Collected or Stolen? Sothebys set to auction a plundered Benin Mask on 17 February

Benin mask, likely of Queen Idia, set to be autioned at Sothebys (Photo Credit: Art Daily)

In a posting on facebook and his widely read Naijablog, Jeremy Weate brought my attention to the proposed auction at Sothebys of a 16th century ivory pendant Benin mask, looted during the “Punitive Expedition” by the British on Benin in 1897. The mask is thought to be a representation of Queen Idia of Benin. According to the Art Daily website, which describes the mask with a cool anthropological sort of detachment:

The mask and the five other Benin objects will be sold by the descendants of Lieutenant Colonel Sir Henry Lionel Gallwey […]who was appointed deputy commissioner and vice-consul in the newly established Oil Rivers Protectorate (later the Niger Coast Protectorate) in 1891. He remained in Nigeria until 1902 and participated in the British Government’s “Punitive Expedition” of 1897 against Benin City.

The mask is expected to sell for £3.5-4.5* million.

British soldiers of the “Punitive Expedition” of 1897 proudly pose with looted art (Photo Credit: ModernGhana.com)

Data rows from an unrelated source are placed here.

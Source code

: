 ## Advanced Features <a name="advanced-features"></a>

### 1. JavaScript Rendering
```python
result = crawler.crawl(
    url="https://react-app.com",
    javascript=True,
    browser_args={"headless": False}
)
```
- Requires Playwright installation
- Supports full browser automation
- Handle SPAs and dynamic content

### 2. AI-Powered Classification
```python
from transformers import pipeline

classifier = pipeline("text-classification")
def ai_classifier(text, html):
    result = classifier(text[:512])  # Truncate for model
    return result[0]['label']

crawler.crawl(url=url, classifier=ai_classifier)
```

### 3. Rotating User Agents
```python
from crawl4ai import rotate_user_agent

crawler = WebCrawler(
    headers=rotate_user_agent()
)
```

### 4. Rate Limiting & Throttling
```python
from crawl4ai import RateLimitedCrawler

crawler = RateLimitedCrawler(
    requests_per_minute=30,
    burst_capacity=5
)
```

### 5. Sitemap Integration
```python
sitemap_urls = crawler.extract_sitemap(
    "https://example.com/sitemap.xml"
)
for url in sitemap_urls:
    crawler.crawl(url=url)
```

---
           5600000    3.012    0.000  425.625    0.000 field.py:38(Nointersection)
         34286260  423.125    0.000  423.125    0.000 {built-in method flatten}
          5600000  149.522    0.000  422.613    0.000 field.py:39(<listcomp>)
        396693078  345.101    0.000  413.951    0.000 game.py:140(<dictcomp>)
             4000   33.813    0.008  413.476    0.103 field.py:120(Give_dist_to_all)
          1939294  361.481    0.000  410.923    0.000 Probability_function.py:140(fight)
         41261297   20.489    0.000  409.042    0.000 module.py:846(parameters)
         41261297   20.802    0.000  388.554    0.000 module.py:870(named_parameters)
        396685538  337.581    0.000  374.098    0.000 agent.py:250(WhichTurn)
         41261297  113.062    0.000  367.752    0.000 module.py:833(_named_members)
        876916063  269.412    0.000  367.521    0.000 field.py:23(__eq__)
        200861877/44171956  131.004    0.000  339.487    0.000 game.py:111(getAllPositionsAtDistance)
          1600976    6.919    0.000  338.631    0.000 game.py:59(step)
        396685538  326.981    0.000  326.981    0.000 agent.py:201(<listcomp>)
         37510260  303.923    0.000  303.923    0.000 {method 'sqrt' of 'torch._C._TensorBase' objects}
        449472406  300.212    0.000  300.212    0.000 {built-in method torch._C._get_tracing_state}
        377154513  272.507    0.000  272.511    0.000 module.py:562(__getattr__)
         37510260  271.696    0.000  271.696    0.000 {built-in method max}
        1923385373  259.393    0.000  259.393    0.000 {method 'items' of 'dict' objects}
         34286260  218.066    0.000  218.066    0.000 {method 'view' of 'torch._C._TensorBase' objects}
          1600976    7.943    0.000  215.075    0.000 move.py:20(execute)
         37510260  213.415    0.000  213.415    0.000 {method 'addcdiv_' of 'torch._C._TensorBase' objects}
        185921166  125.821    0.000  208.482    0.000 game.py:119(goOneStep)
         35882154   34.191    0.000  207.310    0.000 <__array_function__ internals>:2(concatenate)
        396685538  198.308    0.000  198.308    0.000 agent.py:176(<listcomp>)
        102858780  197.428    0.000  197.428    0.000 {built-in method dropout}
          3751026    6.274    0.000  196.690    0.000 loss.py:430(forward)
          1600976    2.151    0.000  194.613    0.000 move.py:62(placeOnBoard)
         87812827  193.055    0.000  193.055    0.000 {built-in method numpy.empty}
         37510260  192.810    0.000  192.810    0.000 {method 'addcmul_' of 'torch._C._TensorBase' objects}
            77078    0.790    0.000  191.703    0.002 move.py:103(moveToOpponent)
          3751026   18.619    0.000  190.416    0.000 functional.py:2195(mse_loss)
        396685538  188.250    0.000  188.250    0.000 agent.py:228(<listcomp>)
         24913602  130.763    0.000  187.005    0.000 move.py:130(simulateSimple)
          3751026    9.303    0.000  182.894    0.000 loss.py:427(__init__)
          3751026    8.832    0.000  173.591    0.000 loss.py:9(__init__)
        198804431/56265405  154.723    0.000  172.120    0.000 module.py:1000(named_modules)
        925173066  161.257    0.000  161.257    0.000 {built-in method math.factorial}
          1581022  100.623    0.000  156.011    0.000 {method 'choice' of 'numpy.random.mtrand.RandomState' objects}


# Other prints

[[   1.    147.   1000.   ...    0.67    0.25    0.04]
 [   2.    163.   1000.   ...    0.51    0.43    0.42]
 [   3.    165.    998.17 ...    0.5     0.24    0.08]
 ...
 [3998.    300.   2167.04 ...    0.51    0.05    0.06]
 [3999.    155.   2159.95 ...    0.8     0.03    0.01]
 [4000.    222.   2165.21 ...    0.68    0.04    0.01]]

There has been, as one might expect, much outrage in Nigeria and among Nigerian communities in the diaspora about the intended sale of stolen Benin treasures. An online petition begun on December 22 to “stop the sale of stolen 16th century Benin mask” has so far (as of the time that I am writing, still on December 22) garnered over 370 signatures. To add your name to the list, click here. If art looted from families during the Nazi era in Europe is being returned to the descendants of those from whom it was stolen, then there is no excuse not to return these valuable cultural artifacts back to the palace in Benin. The renewed anger over these stolen artworks reminds me of Wole Soyinka’s revelation in his memoir You Must Set Forth at Dawn of how he tried to “liberate” the Benin Mask used in replica as the symbol of FESTAC.

The most useful way to stay up-to-date on the progress of the campaign to have the mask returned to Nigeria is to check out the facebook page “Stop the Sale of Stolen 16th Century Benin Mask.” This page was only created today but already has a series of updates about contact with the Sotheby’s African Art department and other links on comparable art recovery projects.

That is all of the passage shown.